A few weeks into my internship, I decided to go for an outing before my shift that afternoon. I picked up a book on Adirondack day hikes, and chose one that was relatively nearby and labelled “easy”: Hadley Mountain.

After a drive that took me through the towns of Lake Luzerne and Hadley and several miles down a secluded dirt road, I reached a parking area. There was one other car there. Nowadays, I would consider this good luck, but at the time I was wary. I hadn’t expected to be so far from civilization with so little company. My imagination conjured every image I had seen in movies of the terrible things that could befall a person alone in the woods.

I didn’t make it far before I began talking myself out of continuing. Are my sneakers really sufficient for this rocky trail? The drive had taken longer than I had expected. I probably don’t have enough time, do I?

Then I heard rustling in the trees. In hindsight, it was probably a squirrel, but it was all I needed to be thoroughly spooked. I turned around and hurried back to my car, feeling a mixture of embarrassment—the guidebook had talked up this trail as a great one for kids—and relief.
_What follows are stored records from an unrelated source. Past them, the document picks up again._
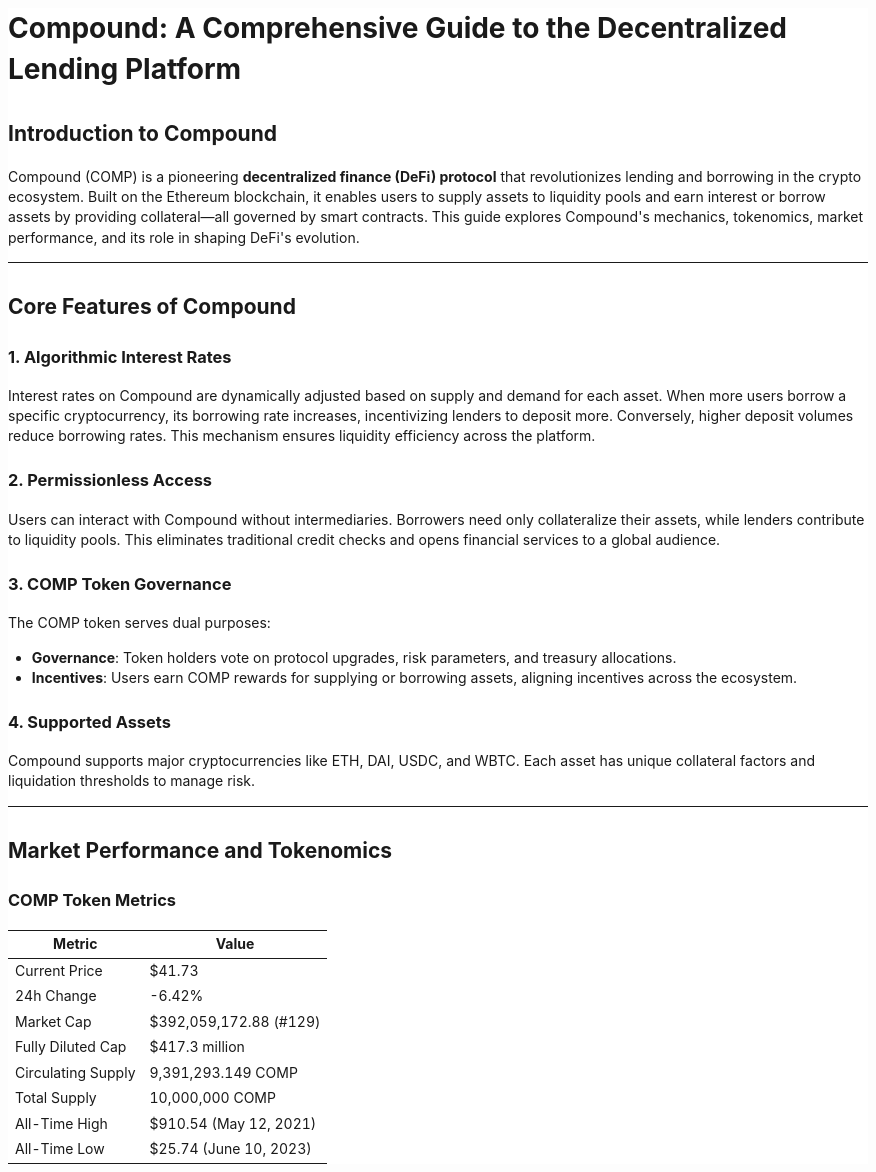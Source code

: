 # Compound: A Comprehensive Guide to the Decentralized Lending Platform

## Introduction to Compound  
Compound (COMP) is a pioneering **decentralized finance (DeFi) protocol** that revolutionizes lending and borrowing in the crypto ecosystem. Built on the Ethereum blockchain, it enables users to supply assets to liquidity pools and earn interest or borrow assets by providing collateral—all governed by smart contracts. This guide explores Compound's mechanics, tokenomics, market performance, and its role in shaping DeFi's evolution.

---

## Core Features of Compound  

### 1. **Algorithmic Interest Rates**  
Interest rates on Compound are dynamically adjusted based on supply and demand for each asset. When more users borrow a specific cryptocurrency, its borrowing rate increases, incentivizing lenders to deposit more. Conversely, higher deposit volumes reduce borrowing rates. This mechanism ensures liquidity efficiency across the platform.

### 2. **Permissionless Access**  
Users can interact with Compound without intermediaries. Borrowers need only collateralize their assets, while lenders contribute to liquidity pools. This eliminates traditional credit checks and opens financial services to a global audience.

### 3. **COMP Token Governance**  
The COMP token serves dual purposes:  
- **Governance**: Token holders vote on protocol upgrades, risk parameters, and treasury allocations.  
- **Incentives**: Users earn COMP rewards for supplying or borrowing assets, aligning incentives across the ecosystem.

### 4. **Supported Assets**  
Compound supports major cryptocurrencies like ETH, DAI, USDC, and WBTC. Each asset has unique collateral factors and liquidation thresholds to manage risk.

---

## Market Performance and Tokenomics  

### COMP Token Metrics  
| Metric                | Value                          |  
|-----------------------|--------------------------------|  
| Current Price         | $41.73                         |  
| 24h Change            | -6.42%                         |  
| Market Cap            | $392,059,172.88 (#129)         |  
| Fully Diluted Cap     | $417.3 million                 |  
| Circulating Supply    | 9,391,293.149 COMP             |  
| Total Supply          | 10,000,000 COMP                |  
| All-Time High         | $910.54 (May 12, 2021)         |  
| All-Time Low          | $25.74 (June 10, 2023)         |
Since then I’ve hiked dozens of Adirondack peaks, many of them far more challenging than Hadley. The summer internship turned into a full-time job, which led to my meeting and falling in love with a local guy, which contributed to my deciding to stick around despite my initial intention to return to the city. I eventually found work as an editor at Adirondack Life, my beau and I moved to the High Peaks, and it became my job to become deeply acquainted with this place that had once felt so foreign.

Last October I decided to return to Hadley and finish the hike. This time there were a half-dozen cars in the parking lot, and I brought my six-year-old mutt, Ollie. But the company wasn’t the only reason it felt different. Even though the trail was still unfamiliar to me, much about it was not: I could identify the trees, knew what animals might lurk behind them, had seen countless similar mossy boulders and curled strips of birch bark and wet leaves pasted to the ground like autumnal découpage—all the trappings of the place I now consider home. 

At the trailhead was a pocket for interpretive pamphlets, but it was empty. Along the trail were numbered markers, but I didn’t know what they referred to or how many more there would be.

I have a five-year-old son, so hikes, especially solo, are one of the few times I’m alone with my thoughts. On this day my mind turned to the past. So much had happened since my comically failed first hike attempt—marriages and births, divorces and deaths. So many turning points that, like those numbered markers along the trail, I didn’t know the significance of at the time.

I reached the summit in about an hour—truly, it was an easy hike. As I sat below the fire tower and looked out over Great Sacandaga Lake, I thought about a friend and former coworker at the newspaper who had recently died. We had often joked about how our backgrounds were so different—hers in rural Vermont, mine in the L.A. suburbs—yet we had so much in common. After she relocated to D.C. and I moved north, it was as if we’d traded places. She had once hiked Hadley and told me she enjoyed the view. Being on the same trail she had once walked, seeing what she had seen, made me feel close to her in a comforting way.

It reminded me of a passage I love from Rebecca Solnit’s The Faraway Nearby: “I sometimes imagine my whole life that way, as though each step was a stitch, as though I was a needle leaving a trail of thread that sewed together the world as I went by, crisscrossing others’ paths … as though walking was sewing and sewing was telling a story and that story was your life.”

If I could retrace my own steps, they would eventually lead me back to the place where these mountains were unfamiliar terrain. But, though the memories may grow hazy, there is no unraveling the thread that ties me to this place.